Une tête représente un homme aux cheveux bouclés et coiffé d'une casquette élégante, dont les traits saillants sont rendus avec humour et vitalité ; il pourrait symboliser le Courage ou l'esprit mondain et fougueux du courtisan de la Renaissance. Une autre, plus lisse et plus idéalisée, montre un jeune homme aux cheveux courts et bouclés, vêtu d'un drapé, écho de la vertu antique ou de la Raison contemplative.

 

Le guerrier au casque à plumes qui suit est noble et serein, son armure finement ciselée ; il pourrait représenter le Miles Christianus, le chevalier chrétien défendant la foi. Le dernier buste, un homme barbu coiffé d'un béret, évoque le savant ou le poète, symbole de savoir et de réflexion.

Ces médaillons, bien que n'étant pas des portraits, projettent un idéal de dignité humaine façonné par l'humanisme de la Renaissance. Ils constituent autant des exemples moraux que des éléments décoratifs, leurs profils sereins contrastant avec l'expressivité fantaisiste des miséricordes en dessous.

Les Jouées ou extrémités de stalles

Les joueées, ou extrémités extérieures des stalles, sont conçues comme des extrémités sculpturales, unissant l'architecture de la structure à un riche bestiaire de figures sculptées.
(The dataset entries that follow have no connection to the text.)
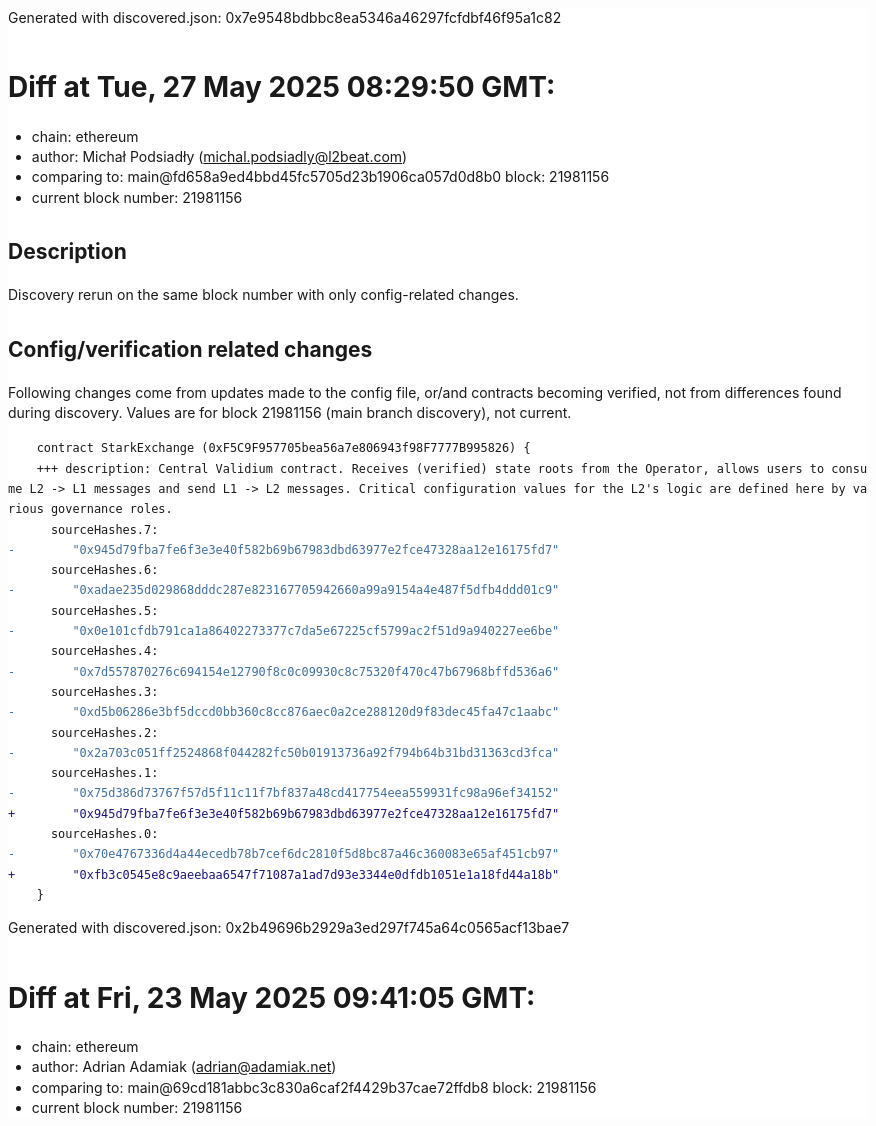 Generated with discovered.json: 0x7e9548bdbbc8ea5346a46297fcfdbf46f95a1c82

# Diff at Tue, 27 May 2025 08:29:50 GMT:

- chain: ethereum
- author: Michał Podsiadły (<michal.podsiadly@l2beat.com>)
- comparing to: main@fd658a9ed4bbd45fc5705d23b1906ca057d0d8b0 block: 21981156
- current block number: 21981156

## Description

Discovery rerun on the same block number with only config-related changes.

## Config/verification related changes

Following changes come from updates made to the config file,
or/and contracts becoming verified, not from differences found during
discovery. Values are for block 21981156 (main branch discovery), not current.

```diff
    contract StarkExchange (0xF5C9F957705bea56a7e806943f98F7777B995826) {
    +++ description: Central Validium contract. Receives (verified) state roots from the Operator, allows users to consume L2 -> L1 messages and send L1 -> L2 messages. Critical configuration values for the L2's logic are defined here by various governance roles.
      sourceHashes.7:
-        "0x945d79fba7fe6f3e3e40f582b69b67983dbd63977e2fce47328aa12e16175fd7"
      sourceHashes.6:
-        "0xadae235d029868dddc287e823167705942660a99a9154a4e487f5dfb4ddd01c9"
      sourceHashes.5:
-        "0x0e101cfdb791ca1a86402273377c7da5e67225cf5799ac2f51d9a940227ee6be"
      sourceHashes.4:
-        "0x7d557870276c694154e12790f8c0c09930c8c75320f470c47b67968bffd536a6"
      sourceHashes.3:
-        "0xd5b06286e3bf5dccd0bb360c8cc876aec0a2ce288120d9f83dec45fa47c1aabc"
      sourceHashes.2:
-        "0x2a703c051ff2524868f044282fc50b01913736a92f794b64b31bd31363cd3fca"
      sourceHashes.1:
-        "0x75d386d73767f57d5f11c11f7bf837a48cd417754eea559931fc98a96ef34152"
+        "0x945d79fba7fe6f3e3e40f582b69b67983dbd63977e2fce47328aa12e16175fd7"
      sourceHashes.0:
-        "0x70e4767336d4a44ecedb78b7cef6dc2810f5d8bc87a46c360083e65af451cb97"
+        "0xfb3c0545e8c9aeebaa6547f71087a1ad7d93e3344e0dfdb1051e1a18fd44a18b"
    }
```

Generated with discovered.json: 0x2b49696b2929a3ed297f745a64c0565acf13bae7

# Diff at Fri, 23 May 2025 09:41:05 GMT:

- chain: ethereum
- author: Adrian Adamiak (<adrian@adamiak.net>)
- comparing to: main@69cd181abbc3c830a6caf2f4429b37cae72ffdb8 block: 21981156
- current block number: 21981156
Chaque pièce transforme un support fonctionnel en une étude vivante de la forme et du sens, mêlant la fantaisie de la sculpture de la fin du Moyen Âge à l'élégance du désign de la Renaissance.

 

Parmi ces créatures figurent plusieurs êtres fantastiques : l'un est un oiseau-bête dont le long cou se recourbe sur lui-même, évoquant peut-être le pélican ou le phénix, symboles de sacrifice et de résurrection. Un autre prend la forme d'un monstre tapi, hybride de reptile et de mammifère, dont la posture enroulée semble contenir une énergie latente, rappelant les passions apaisées par la foi.

À proximité, un buste féminin coiffé d'une capuche ajustée offre un contrepoint humain et serein aux bêtes environnantes. Une tête masculine à la barbe abondante introduit une autre note d'introspection, son regard baissé suggérant la méditation ou la sagesse.

Ces figures révèlent le goût du sculpteur pour la variété : le contraste entre le grotesque et le serein, l'animal et l'humain, le spirituel et le terrestre. Elles unifient l'ensemble, chaque élément se fondant naturellement dans le suivant, transformant le chœur en une œuvre sculpturale unifiée.

Considérées dans leur ensemble, les stalles de Montrésor incarnent l'esprit de la Renaissance française dans ce qu'il a de plus introspectif et d'humaniste. Les miséricordes explorent les mystères de la vie, de la mort et de la rédemption ; les extrémités des bancs célèbrent la dignité humaine à travers des portraits idéalisés ; et les jouées expriment la vitalité de la création sous toutes ses formes. Ensemble, elles unissent réflexion morale, ferveur religieuse et raffinement esthétique, un témoignage durable en chêne de l'épanouissement artistique de la vallée de la Loire au début du XVIe siècle.